„Im November“, so Prof. Dr. Christoph Student, „im November ist es ja ungestraft erlaubt, über den Tod zu reden“. Dabei war sein Referat, das er auf Einladung der münsterschen Schober-Stiftung jetzt im Franz Hitze-Haus hielt, eigentlich ein Vortrag über das Leben, denn „Sterben in Würde“ heißt ja nichts anderes als Leben bis zuletzt.

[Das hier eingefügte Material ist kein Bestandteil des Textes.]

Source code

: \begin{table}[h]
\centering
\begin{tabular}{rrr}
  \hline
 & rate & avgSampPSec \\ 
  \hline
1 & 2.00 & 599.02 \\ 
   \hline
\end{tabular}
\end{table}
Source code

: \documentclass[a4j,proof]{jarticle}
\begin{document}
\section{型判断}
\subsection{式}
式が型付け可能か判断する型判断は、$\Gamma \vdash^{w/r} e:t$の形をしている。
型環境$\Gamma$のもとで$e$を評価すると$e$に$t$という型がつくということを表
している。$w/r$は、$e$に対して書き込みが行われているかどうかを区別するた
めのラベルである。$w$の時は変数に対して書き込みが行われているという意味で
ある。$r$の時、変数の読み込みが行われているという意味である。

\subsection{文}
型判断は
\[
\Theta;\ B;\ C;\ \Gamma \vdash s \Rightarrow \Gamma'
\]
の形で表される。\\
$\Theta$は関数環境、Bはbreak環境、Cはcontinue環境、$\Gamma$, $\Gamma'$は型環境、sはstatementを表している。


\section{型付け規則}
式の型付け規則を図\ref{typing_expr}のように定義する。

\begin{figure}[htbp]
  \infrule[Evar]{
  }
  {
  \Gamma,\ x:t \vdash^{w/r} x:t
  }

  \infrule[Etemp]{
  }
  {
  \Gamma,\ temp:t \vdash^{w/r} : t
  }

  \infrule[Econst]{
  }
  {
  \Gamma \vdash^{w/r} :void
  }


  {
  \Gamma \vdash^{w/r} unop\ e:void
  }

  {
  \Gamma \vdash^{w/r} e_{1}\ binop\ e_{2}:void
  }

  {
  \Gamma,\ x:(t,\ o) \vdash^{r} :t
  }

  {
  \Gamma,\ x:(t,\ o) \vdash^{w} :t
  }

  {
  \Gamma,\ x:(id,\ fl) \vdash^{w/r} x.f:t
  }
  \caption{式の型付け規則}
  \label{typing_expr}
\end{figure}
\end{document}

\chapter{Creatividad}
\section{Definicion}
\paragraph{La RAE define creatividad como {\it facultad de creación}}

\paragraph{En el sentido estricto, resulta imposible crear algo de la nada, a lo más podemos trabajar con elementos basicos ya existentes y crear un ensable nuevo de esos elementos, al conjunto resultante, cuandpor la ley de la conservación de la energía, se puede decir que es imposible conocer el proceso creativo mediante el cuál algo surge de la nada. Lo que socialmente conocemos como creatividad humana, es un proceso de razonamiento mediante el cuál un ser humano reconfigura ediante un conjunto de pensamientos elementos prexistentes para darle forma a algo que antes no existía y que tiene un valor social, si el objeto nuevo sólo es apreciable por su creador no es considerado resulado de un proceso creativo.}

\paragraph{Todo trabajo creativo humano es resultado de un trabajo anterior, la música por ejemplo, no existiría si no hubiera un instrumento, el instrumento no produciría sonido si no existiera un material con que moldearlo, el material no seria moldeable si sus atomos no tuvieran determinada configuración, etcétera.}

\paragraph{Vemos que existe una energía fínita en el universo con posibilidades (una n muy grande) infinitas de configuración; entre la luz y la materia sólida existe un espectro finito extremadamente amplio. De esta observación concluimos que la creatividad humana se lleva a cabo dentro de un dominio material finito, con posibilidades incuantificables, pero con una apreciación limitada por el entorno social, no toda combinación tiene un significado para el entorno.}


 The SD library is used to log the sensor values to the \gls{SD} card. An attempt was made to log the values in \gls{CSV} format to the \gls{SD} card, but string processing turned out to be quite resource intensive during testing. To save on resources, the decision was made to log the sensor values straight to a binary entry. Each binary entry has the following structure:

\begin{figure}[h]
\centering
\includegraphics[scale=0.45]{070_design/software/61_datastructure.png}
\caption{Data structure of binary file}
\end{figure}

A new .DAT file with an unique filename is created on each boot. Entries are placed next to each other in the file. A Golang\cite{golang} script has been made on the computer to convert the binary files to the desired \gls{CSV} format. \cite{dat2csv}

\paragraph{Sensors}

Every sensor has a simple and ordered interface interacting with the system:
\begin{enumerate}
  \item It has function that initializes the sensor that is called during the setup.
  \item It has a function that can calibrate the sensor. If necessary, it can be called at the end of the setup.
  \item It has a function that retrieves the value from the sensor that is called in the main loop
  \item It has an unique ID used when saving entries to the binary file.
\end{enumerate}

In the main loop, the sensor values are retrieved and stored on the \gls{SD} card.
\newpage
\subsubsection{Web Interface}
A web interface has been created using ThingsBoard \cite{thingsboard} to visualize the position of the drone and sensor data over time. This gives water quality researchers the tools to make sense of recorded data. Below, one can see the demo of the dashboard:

165 Gäste folgten der „November-Vorlesung“. Sie führt Menschen zusammen, die sich mit dem Hospiz-Gedanken beschäftigen und deshalb der von Dr. Anna und Prof. Dr. Dr. Otmar Schober initiierten „Stiftung für christliche Hospizarbeit“ nahe stehen. Mit dem Referenten, einem der Mitbegründer der Hospizidee in Deutschland, war ihnen ein Glückgriff gelungen. Sanft, nicht moralisierend, aber mit einer Sprache voller verständlicher Bilder führte er mitten hinein ins Dilemma der aktuellen Fragen rund um die Sterbehilfe.
Eine – durchaus unangenehm gedehnte und stille – Minute lang ließ der Leiter des Deutschen Instituts für „Palliative Care“ in Freiburg die Teilnehmer über die Wünsche an den eigenen Tod nachdenken. Schnell soll er sein, möglichst schmerzlos – „genau hier setzt der Wunsch der Menschen ein, angesichts der Machtlosigkeit gegenüber dem Sterben doch noch eigene Macht ausüben zu wollen: Ich bestimme, wann der Tod kommen soll“, so zeigte der Referent Verständnis für diese Gedanken.
Die Angst vor dem Tod – eher wohl die Angst vor dem Sterben – habe Gründe habe: Angst vor Vernachlässigung, Einsamkeit oder davor, jemandem zur Last zu fallen. Dies zeige deutlich, es gehe um „Beziehungen“. Sogar beim Selbstmord mit Unterstützung gehe es um eine Beziehung – der Helfende setze die Sperre herab, die eigentlich im Menschen gegen eine Selbsttötung wirkt. Diese Hemmung gebe es übrigens auch dagegen, einen anderen Menschen zu töten. „Hilf- und Hoffnungslosigkeit auf beiden Seiten“ lösten das schlimme Gefühl des „Mit-Leidens“ aus: Aber niemand kann das Leid eines anderen mit-leiden“, so sagte Prof. Student energisch.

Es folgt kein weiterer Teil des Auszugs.